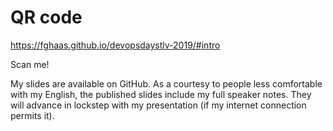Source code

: <!-- .slide: data-timing="120" -->
# QR code <!-- .element: class="hidden" -->
<https://fghaas.github.io/devopsdaystlv-2019/#intro> <!-- .element: class="qrcode" -->

Scan me!

<!-- Note -->
My slides are available on GitHub. As a courtesy to people less
comfortable with my English, the published slides include my full
speaker notes. They will advance in lockstep with my presentation
(if my internet connection permits it).
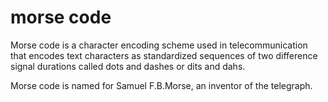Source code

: # morse code
Morse code is a character encoding scheme used in telecommunication that 
encodes text characters as standardized sequences of two difference signal
durations called dots and dashes or dits and dahs.

Morse code is named for Samuel F.B.Morse, an inventor of the telegraph.



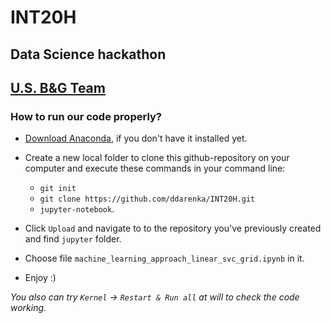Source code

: # INT20H
## Data Science hackathon
## <ins>U.S. B&G Team</ins>

### How to run our code properly?
- [Download Anaconda](https://www.continuum.io/downloads), if you don't have it installed yet.

- Create a new local folder to clone this github-repository on your computer and execute these commands in your command line:
  - `git init`
  - `git clone https://github.com/ddarenka/INT20H.git`
  - `jupyter-notebook`.
  
- Click `Upload` and navigate to to the repository you've previously created and find `jupyter` folder.

- Choose file `machine_learning_approach_linear_svc_grid.ipynb` in it.

- Enjoy :)

*You also can try `Kernel` -> `Restart & Run all` at will to check the code working.*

════════════════════

What needs to be done:
Give again the lines from the line holding "- Create a new" through the close of the listing, both included, exactly as written and with nothing else.

Exercise result:
- Create a new local folder to clone this github-repository on your computer and execute these commands in your command line:
  - `git init`
  - `git clone https://github.com/ddarenka/INT20H.git`
  - `jupyter-notebook`.
  
- Click `Upload` and navigate to to the repository you've previously created and find `jupyter` folder.

- Choose file `machine_learning_approach_linear_svc_grid.ipynb` in it.

- Enjoy :)

*You also can try `Kernel` -> `Restart & Run all` at will to check the code working.*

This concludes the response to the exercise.